● **WHAT YOU WILL DO**: Using the material below, state how many of its lines contain the string "Markup", with no other words.
═══ RECORDS FOR THIS TASK
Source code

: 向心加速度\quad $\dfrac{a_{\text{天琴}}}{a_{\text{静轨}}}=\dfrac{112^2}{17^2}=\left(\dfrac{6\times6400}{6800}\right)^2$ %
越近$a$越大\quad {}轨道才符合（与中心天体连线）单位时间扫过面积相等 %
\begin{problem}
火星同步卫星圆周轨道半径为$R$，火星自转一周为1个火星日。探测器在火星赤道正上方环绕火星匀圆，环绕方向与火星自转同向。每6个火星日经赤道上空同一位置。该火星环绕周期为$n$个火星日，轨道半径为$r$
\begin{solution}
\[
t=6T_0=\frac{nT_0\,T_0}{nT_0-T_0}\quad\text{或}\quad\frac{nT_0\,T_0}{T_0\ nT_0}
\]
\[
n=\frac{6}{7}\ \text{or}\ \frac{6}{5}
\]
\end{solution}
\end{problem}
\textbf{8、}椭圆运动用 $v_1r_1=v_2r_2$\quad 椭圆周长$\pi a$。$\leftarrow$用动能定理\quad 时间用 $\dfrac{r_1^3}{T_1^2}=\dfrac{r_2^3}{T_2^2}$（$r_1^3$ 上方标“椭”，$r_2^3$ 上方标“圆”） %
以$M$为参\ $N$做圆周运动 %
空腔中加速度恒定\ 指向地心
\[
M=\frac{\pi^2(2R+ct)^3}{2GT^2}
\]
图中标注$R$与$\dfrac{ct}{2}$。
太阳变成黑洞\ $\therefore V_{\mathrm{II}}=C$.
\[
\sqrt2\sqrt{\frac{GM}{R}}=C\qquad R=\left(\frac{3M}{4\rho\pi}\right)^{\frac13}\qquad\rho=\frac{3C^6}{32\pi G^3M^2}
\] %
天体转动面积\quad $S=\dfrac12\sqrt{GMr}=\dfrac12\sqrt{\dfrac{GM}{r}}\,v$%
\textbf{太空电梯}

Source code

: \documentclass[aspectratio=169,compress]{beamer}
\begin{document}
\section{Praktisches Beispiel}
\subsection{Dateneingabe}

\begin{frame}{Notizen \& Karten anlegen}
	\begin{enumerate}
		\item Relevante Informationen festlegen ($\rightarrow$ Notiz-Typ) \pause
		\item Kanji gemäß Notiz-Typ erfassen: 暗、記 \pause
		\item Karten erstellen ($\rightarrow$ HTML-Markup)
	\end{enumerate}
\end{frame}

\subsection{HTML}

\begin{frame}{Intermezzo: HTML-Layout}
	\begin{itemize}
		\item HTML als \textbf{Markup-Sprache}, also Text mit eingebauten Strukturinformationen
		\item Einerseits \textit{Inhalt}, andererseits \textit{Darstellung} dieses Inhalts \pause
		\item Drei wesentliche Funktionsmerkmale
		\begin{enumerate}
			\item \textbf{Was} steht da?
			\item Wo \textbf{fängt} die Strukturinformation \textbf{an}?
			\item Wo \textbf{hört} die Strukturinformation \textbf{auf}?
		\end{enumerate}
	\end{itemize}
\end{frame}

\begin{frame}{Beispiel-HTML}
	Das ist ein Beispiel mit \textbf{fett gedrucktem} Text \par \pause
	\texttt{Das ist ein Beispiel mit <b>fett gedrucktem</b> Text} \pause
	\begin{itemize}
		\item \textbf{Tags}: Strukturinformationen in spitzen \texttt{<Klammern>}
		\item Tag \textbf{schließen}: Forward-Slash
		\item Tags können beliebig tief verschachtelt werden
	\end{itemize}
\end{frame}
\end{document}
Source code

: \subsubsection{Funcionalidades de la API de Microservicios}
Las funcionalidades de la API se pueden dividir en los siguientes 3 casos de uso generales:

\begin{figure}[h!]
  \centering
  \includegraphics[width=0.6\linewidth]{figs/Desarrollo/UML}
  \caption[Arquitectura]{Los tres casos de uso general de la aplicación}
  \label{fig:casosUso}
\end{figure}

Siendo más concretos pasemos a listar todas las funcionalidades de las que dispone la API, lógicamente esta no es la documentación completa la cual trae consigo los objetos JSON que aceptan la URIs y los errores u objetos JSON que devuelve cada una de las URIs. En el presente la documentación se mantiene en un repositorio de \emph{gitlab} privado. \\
══════
═══ RECORDS FOR THIS TASK
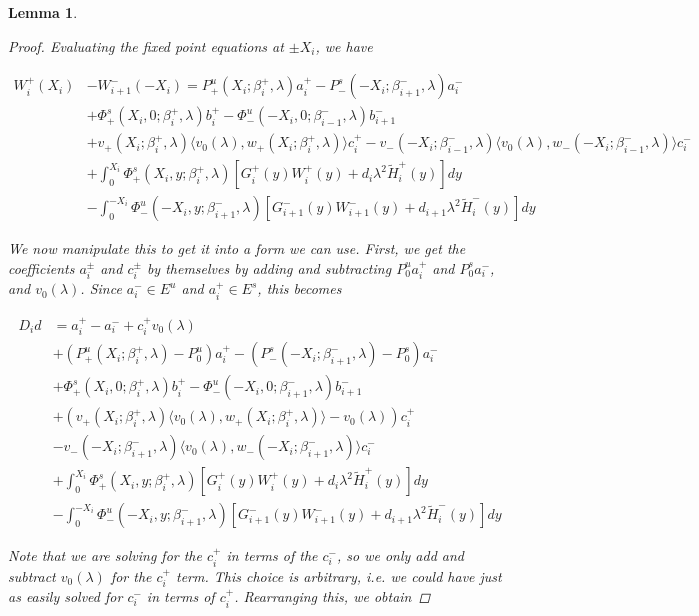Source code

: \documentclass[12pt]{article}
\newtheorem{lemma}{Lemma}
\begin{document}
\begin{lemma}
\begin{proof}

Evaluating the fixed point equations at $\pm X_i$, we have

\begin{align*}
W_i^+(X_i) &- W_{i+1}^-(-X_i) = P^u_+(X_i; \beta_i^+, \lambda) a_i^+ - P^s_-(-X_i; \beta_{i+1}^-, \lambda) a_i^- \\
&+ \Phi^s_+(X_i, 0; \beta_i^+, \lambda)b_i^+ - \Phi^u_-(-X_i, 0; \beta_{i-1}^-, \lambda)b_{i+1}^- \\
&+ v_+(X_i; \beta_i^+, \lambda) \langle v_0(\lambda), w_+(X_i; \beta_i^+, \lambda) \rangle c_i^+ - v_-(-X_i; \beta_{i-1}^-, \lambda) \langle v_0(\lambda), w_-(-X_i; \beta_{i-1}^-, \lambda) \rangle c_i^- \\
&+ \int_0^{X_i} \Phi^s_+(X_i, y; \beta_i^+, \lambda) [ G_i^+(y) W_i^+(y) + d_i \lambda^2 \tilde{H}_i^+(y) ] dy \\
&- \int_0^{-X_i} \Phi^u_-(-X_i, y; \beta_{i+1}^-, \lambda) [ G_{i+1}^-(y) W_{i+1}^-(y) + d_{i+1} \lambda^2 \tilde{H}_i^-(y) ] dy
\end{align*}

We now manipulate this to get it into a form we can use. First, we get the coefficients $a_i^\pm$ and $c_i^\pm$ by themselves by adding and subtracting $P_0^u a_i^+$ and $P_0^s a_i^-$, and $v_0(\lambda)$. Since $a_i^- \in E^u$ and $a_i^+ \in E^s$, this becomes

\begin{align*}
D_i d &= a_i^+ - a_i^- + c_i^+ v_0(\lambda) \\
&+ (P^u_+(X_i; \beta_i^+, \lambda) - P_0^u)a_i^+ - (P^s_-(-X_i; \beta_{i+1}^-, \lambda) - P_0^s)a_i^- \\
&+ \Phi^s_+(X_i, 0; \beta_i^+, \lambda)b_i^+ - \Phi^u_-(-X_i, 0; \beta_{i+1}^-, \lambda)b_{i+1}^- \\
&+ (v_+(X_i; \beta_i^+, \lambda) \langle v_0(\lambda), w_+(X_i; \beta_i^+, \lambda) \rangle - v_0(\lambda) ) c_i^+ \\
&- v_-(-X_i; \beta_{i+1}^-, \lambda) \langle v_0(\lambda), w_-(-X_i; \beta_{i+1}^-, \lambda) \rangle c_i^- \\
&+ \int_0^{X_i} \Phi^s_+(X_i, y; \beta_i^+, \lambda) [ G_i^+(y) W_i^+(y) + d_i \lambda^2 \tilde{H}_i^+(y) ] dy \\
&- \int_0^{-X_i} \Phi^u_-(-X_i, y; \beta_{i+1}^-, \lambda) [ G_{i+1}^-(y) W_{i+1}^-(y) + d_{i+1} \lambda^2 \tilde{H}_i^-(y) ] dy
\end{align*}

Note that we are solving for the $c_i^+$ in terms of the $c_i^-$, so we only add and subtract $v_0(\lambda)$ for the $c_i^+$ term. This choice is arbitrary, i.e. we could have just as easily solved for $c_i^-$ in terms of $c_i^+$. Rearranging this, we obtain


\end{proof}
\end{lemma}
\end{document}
══════
● **RESULT OF THIS TASK**: 2